*WHAT TO DO:*
Within the records that follow, find every line containing the string "computer". Copy those lines.
** DATA TO EXAMINE follows **
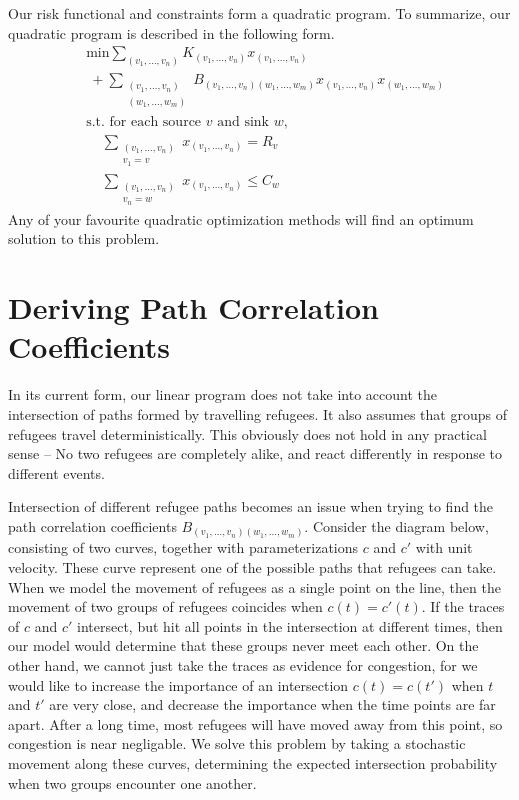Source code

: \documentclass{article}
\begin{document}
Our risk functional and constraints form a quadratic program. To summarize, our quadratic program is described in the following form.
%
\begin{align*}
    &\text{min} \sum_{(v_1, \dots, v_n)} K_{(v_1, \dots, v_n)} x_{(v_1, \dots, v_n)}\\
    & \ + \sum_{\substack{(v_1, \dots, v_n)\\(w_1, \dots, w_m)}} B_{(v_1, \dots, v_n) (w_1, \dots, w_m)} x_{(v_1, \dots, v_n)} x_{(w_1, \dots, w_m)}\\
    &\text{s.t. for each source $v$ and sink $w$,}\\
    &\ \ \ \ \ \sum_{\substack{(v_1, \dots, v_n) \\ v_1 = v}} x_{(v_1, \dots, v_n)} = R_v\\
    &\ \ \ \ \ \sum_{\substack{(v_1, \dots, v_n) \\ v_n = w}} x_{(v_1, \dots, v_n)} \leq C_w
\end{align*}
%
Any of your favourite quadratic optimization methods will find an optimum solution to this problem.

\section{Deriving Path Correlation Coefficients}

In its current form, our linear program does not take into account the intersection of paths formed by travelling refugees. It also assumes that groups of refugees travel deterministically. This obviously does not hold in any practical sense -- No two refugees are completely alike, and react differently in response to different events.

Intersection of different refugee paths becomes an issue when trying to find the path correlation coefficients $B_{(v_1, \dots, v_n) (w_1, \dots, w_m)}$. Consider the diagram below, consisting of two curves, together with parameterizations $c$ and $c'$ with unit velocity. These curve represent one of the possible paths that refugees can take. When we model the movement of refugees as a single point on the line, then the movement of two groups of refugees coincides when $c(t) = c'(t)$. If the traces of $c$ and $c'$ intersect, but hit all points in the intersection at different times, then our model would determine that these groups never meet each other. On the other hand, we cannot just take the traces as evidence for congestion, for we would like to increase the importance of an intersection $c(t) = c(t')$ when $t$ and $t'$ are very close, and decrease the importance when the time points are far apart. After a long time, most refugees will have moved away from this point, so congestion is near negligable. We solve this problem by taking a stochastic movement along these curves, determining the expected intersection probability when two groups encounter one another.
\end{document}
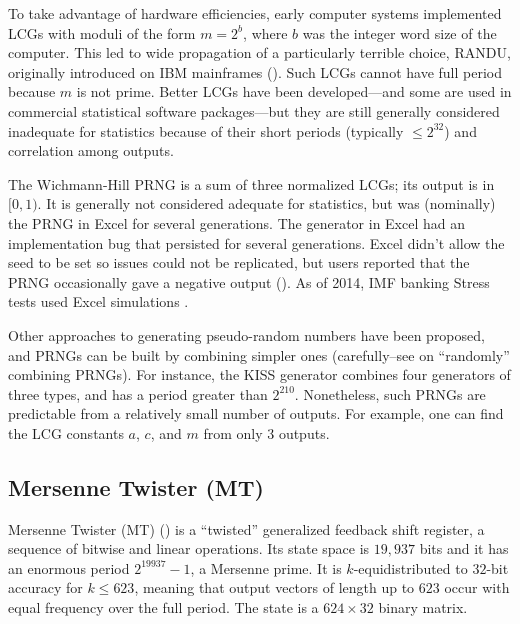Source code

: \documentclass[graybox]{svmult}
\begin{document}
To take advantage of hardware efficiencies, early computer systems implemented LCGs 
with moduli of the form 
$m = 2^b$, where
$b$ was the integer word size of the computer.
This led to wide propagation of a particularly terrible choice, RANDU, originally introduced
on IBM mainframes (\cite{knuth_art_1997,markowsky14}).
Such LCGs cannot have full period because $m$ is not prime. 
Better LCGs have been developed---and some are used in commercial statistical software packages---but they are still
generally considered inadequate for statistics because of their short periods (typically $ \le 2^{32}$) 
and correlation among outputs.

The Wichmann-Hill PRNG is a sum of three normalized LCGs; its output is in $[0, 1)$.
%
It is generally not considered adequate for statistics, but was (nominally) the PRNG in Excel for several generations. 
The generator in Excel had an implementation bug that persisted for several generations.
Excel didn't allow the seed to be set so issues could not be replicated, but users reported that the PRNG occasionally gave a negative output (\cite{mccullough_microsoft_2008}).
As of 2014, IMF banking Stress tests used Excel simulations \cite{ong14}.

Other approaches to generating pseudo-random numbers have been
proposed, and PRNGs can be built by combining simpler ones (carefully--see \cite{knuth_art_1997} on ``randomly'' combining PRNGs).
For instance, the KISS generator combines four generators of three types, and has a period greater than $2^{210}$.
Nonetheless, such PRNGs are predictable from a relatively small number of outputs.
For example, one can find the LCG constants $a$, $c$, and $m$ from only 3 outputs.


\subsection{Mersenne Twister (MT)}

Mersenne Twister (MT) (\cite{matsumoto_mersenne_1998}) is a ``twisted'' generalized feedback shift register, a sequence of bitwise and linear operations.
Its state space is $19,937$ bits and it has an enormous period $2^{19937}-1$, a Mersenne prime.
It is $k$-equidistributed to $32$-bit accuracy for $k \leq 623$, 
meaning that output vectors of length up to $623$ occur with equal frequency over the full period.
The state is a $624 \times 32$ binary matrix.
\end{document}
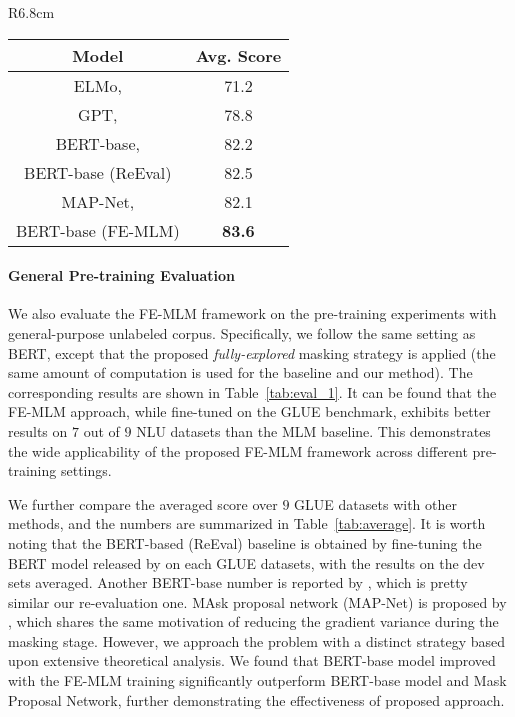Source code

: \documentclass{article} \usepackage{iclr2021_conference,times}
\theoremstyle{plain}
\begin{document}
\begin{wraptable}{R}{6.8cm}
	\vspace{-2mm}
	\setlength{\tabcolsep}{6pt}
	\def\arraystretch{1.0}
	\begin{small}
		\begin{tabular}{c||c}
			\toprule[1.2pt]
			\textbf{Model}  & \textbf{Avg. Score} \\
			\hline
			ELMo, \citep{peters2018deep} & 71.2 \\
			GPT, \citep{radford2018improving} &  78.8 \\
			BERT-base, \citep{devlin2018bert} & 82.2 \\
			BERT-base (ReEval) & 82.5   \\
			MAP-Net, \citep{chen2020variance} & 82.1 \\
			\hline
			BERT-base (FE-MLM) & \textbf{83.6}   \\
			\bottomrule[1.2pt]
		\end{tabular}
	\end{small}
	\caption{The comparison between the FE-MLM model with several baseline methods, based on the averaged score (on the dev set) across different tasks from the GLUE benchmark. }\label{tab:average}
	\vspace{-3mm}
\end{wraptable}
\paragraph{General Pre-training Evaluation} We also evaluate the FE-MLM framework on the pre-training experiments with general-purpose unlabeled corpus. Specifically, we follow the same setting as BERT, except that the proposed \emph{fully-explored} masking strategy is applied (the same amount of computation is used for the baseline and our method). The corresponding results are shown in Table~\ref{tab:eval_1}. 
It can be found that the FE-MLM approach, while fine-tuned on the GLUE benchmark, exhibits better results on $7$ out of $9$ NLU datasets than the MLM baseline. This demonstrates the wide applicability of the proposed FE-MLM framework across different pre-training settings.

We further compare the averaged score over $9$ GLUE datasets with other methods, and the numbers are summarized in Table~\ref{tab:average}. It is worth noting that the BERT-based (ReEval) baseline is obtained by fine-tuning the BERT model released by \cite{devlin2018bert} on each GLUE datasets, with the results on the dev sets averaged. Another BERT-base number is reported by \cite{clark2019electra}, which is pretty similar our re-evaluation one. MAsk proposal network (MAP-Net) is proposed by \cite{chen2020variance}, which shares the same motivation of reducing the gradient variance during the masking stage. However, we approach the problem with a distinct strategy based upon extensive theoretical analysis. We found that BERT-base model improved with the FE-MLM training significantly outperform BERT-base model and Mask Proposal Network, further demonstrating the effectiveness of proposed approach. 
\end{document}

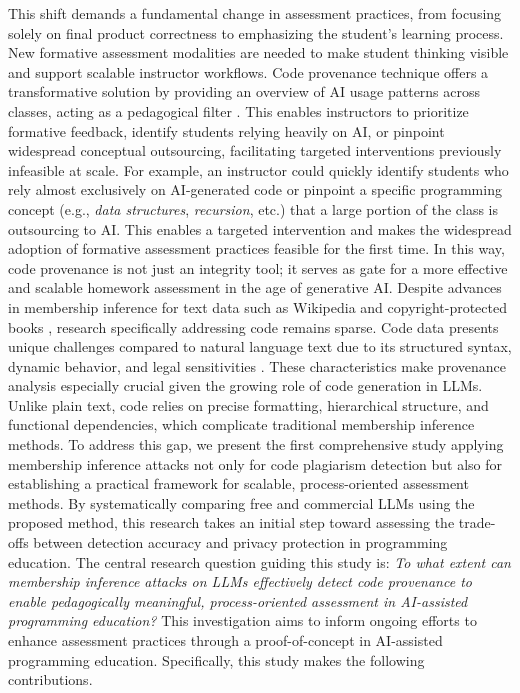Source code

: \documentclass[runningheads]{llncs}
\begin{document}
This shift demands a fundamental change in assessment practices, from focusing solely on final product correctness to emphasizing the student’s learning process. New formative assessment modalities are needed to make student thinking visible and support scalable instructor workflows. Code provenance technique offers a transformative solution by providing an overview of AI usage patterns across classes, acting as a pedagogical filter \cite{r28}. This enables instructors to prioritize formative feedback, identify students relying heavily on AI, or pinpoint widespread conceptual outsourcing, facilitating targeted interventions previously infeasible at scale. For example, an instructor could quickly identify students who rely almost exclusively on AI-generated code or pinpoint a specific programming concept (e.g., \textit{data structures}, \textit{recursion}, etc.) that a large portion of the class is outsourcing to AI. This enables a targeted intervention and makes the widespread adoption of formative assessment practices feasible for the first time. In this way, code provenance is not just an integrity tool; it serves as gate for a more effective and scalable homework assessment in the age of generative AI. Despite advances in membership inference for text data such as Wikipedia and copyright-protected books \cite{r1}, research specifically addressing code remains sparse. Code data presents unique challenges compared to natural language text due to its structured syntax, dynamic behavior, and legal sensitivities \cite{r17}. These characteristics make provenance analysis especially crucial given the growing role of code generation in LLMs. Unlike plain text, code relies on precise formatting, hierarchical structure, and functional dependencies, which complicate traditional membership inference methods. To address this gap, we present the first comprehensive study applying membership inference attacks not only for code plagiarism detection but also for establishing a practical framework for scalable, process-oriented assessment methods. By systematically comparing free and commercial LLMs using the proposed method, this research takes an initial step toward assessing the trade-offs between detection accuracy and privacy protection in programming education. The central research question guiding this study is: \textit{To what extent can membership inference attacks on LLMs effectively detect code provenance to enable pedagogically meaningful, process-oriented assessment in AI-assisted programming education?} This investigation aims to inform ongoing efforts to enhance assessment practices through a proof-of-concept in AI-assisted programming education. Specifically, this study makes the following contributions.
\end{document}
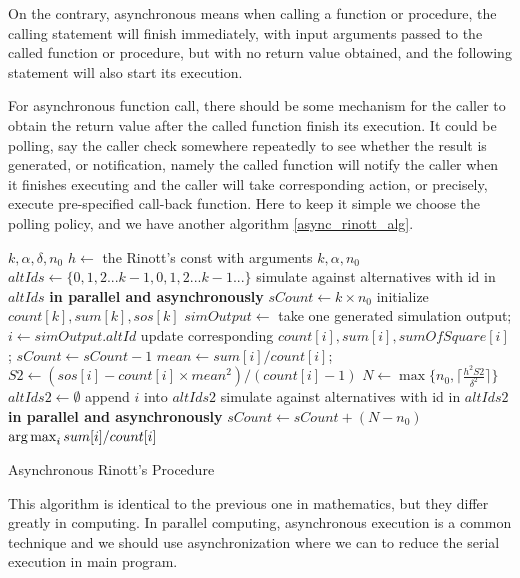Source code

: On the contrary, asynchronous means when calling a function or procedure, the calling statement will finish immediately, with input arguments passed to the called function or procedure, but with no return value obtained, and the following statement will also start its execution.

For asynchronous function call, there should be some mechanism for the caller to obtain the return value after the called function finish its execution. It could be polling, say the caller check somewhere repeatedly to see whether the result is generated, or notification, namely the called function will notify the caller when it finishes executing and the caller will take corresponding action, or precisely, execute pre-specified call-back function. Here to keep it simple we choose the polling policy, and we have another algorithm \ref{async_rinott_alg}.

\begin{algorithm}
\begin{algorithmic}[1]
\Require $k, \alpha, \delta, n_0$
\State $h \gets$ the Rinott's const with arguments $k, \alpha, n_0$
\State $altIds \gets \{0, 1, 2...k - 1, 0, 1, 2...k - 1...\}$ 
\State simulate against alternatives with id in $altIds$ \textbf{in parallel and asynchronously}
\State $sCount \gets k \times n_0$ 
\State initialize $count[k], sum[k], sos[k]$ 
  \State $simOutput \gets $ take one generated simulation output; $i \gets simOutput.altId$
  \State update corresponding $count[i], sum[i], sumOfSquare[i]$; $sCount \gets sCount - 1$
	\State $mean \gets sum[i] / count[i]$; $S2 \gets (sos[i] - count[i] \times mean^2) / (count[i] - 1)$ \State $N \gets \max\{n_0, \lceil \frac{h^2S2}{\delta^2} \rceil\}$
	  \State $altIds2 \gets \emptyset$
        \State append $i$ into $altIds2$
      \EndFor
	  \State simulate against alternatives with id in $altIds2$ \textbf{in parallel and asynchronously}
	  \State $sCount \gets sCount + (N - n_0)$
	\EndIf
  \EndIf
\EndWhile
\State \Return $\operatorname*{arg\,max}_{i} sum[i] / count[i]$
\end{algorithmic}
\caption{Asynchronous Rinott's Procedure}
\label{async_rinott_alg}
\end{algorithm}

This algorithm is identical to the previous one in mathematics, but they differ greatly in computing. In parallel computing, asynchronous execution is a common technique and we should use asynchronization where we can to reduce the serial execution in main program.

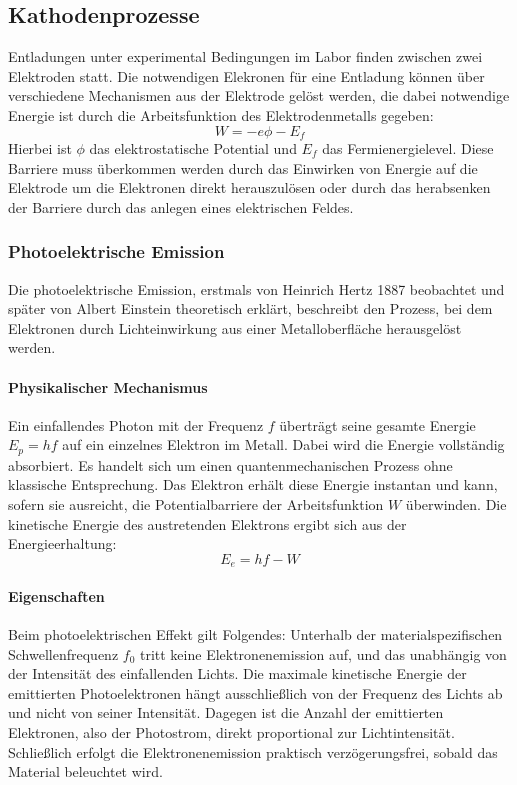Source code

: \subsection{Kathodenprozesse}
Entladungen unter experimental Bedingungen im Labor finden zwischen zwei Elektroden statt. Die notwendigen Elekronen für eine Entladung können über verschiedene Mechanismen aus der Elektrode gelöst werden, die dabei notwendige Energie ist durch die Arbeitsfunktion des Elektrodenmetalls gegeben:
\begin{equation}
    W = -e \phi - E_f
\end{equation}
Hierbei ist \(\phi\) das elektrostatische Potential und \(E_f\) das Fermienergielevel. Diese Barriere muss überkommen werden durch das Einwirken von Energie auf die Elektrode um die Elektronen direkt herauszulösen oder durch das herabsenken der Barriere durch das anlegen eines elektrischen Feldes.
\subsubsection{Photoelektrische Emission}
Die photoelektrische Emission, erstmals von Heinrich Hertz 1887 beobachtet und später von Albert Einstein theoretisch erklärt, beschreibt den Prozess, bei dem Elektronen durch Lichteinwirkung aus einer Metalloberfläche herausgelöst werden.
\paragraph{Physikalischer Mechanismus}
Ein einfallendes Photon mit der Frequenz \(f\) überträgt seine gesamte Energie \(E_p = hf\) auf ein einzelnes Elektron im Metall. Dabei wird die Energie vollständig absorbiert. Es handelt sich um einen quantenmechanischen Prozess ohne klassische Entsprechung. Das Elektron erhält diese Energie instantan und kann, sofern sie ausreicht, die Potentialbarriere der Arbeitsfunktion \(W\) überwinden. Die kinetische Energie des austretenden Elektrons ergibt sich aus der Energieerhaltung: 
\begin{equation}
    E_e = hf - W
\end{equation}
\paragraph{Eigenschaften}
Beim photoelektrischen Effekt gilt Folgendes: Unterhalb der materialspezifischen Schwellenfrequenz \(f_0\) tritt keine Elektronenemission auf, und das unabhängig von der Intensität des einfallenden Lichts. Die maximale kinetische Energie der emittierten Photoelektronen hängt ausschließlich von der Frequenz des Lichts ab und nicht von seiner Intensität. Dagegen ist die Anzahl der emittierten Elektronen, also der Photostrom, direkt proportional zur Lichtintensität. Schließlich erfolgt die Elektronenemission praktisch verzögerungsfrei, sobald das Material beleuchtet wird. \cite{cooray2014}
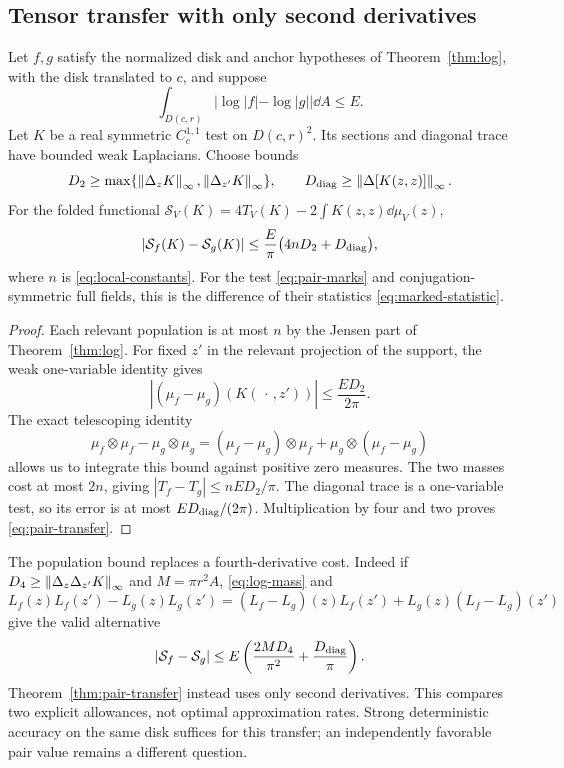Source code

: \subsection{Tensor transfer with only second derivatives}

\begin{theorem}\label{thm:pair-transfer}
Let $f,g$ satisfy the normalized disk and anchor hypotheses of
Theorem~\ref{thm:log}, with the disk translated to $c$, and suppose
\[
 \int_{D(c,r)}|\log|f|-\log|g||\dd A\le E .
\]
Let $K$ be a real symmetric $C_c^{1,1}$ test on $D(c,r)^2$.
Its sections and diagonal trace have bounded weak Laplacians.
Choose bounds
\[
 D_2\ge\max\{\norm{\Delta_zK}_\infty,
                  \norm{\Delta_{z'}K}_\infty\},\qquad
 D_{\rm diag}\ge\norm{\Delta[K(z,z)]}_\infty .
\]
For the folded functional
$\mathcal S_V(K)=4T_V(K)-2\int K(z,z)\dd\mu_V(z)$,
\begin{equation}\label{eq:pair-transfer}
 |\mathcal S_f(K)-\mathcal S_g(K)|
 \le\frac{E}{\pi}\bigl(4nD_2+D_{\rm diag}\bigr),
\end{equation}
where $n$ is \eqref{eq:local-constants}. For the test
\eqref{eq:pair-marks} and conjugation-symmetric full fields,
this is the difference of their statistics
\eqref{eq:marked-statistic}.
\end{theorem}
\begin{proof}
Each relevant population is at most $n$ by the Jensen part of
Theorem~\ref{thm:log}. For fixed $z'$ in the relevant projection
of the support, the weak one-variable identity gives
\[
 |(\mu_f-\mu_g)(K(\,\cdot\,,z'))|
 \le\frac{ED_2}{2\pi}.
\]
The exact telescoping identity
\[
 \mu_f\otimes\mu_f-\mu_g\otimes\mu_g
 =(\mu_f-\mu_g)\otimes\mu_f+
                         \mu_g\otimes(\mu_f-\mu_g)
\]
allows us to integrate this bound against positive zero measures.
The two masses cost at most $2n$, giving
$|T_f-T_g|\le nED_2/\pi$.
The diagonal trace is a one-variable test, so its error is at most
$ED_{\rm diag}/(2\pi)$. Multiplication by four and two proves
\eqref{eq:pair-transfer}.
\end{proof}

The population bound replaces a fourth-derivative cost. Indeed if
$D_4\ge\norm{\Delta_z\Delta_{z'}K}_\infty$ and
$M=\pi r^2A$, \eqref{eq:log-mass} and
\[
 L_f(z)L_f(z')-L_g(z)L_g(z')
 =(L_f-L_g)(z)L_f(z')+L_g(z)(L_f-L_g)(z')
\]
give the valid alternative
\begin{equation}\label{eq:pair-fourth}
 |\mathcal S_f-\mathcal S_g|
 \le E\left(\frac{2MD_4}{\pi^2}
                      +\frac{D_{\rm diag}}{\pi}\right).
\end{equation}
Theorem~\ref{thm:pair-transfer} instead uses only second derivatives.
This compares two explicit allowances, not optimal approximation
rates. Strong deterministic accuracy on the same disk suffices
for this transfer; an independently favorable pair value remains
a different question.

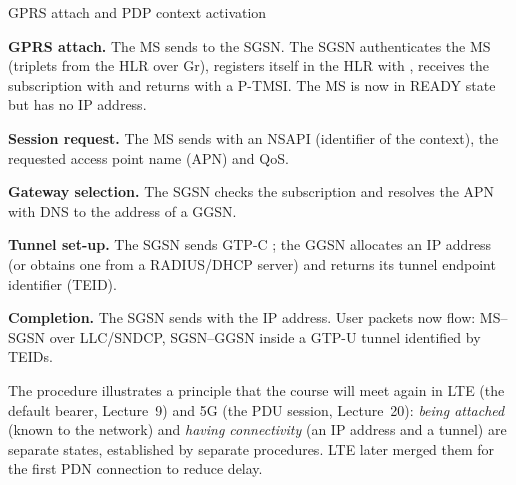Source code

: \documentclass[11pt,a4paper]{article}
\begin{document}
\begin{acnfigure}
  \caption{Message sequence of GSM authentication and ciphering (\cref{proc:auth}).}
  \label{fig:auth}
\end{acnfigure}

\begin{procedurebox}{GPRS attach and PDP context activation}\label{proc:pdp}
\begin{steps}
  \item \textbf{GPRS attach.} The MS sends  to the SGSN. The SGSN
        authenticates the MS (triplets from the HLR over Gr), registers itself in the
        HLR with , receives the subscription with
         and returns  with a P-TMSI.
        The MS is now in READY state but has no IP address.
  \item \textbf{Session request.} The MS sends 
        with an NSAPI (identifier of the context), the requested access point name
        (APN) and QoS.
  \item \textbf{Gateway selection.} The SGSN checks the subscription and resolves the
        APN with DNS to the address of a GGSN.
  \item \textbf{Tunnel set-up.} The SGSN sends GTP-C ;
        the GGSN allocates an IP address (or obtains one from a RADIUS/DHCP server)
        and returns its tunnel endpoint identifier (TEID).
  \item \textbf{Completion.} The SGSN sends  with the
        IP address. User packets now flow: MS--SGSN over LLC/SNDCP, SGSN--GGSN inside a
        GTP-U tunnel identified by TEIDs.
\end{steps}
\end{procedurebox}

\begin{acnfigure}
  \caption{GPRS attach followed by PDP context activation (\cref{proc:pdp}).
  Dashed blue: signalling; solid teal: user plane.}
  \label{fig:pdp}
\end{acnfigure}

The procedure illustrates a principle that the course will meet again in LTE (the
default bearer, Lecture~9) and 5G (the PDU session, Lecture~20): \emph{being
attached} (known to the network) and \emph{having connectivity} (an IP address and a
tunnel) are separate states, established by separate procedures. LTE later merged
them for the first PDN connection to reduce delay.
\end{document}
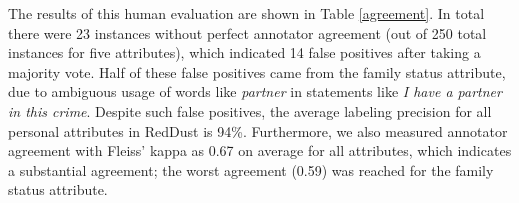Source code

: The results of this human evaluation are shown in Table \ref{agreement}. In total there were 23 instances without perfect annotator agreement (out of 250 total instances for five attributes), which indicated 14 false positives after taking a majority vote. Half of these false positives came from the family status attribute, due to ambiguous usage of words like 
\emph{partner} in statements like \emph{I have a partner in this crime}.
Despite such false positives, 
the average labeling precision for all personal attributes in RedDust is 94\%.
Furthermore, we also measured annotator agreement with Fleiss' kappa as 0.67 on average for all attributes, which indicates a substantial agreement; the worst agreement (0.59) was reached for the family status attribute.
** End of DATA TO EXAMINE **
*ANSWER SECTION:*
To take advantage of hardware efficiencies, early computer systems implemented LCGs 
$b$ was the integer word size of the computer.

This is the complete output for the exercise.